■ Data listing

'''

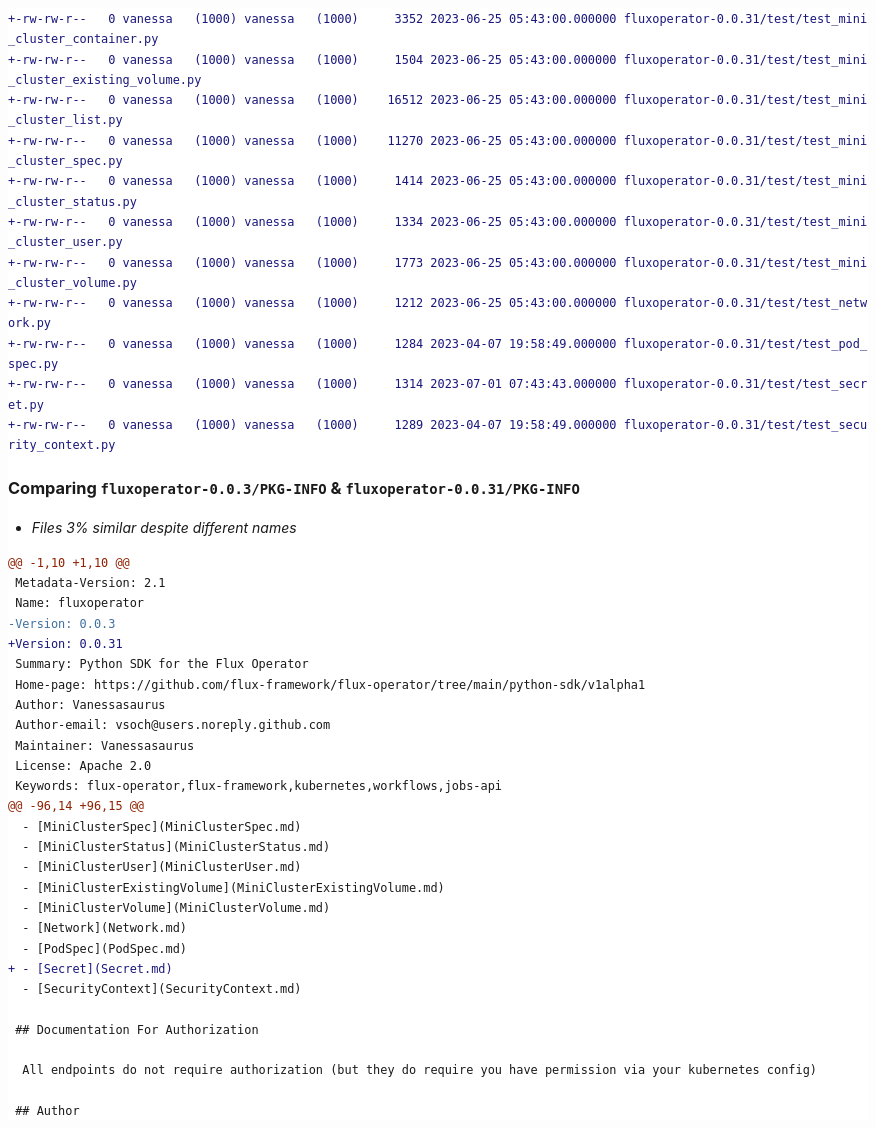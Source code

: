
 ```diff
+-rw-rw-r--   0 vanessa   (1000) vanessa   (1000)     3352 2023-06-25 05:43:00.000000 fluxoperator-0.0.31/test/test_mini_cluster_container.py
+-rw-rw-r--   0 vanessa   (1000) vanessa   (1000)     1504 2023-06-25 05:43:00.000000 fluxoperator-0.0.31/test/test_mini_cluster_existing_volume.py
+-rw-rw-r--   0 vanessa   (1000) vanessa   (1000)    16512 2023-06-25 05:43:00.000000 fluxoperator-0.0.31/test/test_mini_cluster_list.py
+-rw-rw-r--   0 vanessa   (1000) vanessa   (1000)    11270 2023-06-25 05:43:00.000000 fluxoperator-0.0.31/test/test_mini_cluster_spec.py
+-rw-rw-r--   0 vanessa   (1000) vanessa   (1000)     1414 2023-06-25 05:43:00.000000 fluxoperator-0.0.31/test/test_mini_cluster_status.py
+-rw-rw-r--   0 vanessa   (1000) vanessa   (1000)     1334 2023-06-25 05:43:00.000000 fluxoperator-0.0.31/test/test_mini_cluster_user.py
+-rw-rw-r--   0 vanessa   (1000) vanessa   (1000)     1773 2023-06-25 05:43:00.000000 fluxoperator-0.0.31/test/test_mini_cluster_volume.py
+-rw-rw-r--   0 vanessa   (1000) vanessa   (1000)     1212 2023-06-25 05:43:00.000000 fluxoperator-0.0.31/test/test_network.py
+-rw-rw-r--   0 vanessa   (1000) vanessa   (1000)     1284 2023-04-07 19:58:49.000000 fluxoperator-0.0.31/test/test_pod_spec.py
+-rw-rw-r--   0 vanessa   (1000) vanessa   (1000)     1314 2023-07-01 07:43:43.000000 fluxoperator-0.0.31/test/test_secret.py
+-rw-rw-r--   0 vanessa   (1000) vanessa   (1000)     1289 2023-04-07 19:58:49.000000 fluxoperator-0.0.31/test/test_security_context.py
```

### Comparing `fluxoperator-0.0.3/PKG-INFO` & `fluxoperator-0.0.31/PKG-INFO`

 * *Files 3% similar despite different names*

```diff
@@ -1,10 +1,10 @@
 Metadata-Version: 2.1
 Name: fluxoperator
-Version: 0.0.3
+Version: 0.0.31
 Summary: Python SDK for the Flux Operator
 Home-page: https://github.com/flux-framework/flux-operator/tree/main/python-sdk/v1alpha1
 Author: Vanessasaurus
 Author-email: vsoch@users.noreply.github.com
 Maintainer: Vanessasaurus
 License: Apache 2.0
 Keywords: flux-operator,flux-framework,kubernetes,workflows,jobs-api
@@ -96,14 +96,15 @@
  - [MiniClusterSpec](MiniClusterSpec.md)
  - [MiniClusterStatus](MiniClusterStatus.md)
  - [MiniClusterUser](MiniClusterUser.md)
  - [MiniClusterExistingVolume](MiniClusterExistingVolume.md)
  - [MiniClusterVolume](MiniClusterVolume.md)
  - [Network](Network.md)
  - [PodSpec](PodSpec.md)
+ - [Secret](Secret.md)
  - [SecurityContext](SecurityContext.md)
 
 ## Documentation For Authorization
 
  All endpoints do not require authorization (but they do require you have permission via your kubernetes config)
 
 ## Author
```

'''

■ Task goal
Look for the word "Vanessasaurus" in every line of the listing and copy the lines that have it.

■ Your solution
 Author: Vanessasaurus
 Maintainer: Vanessasaurus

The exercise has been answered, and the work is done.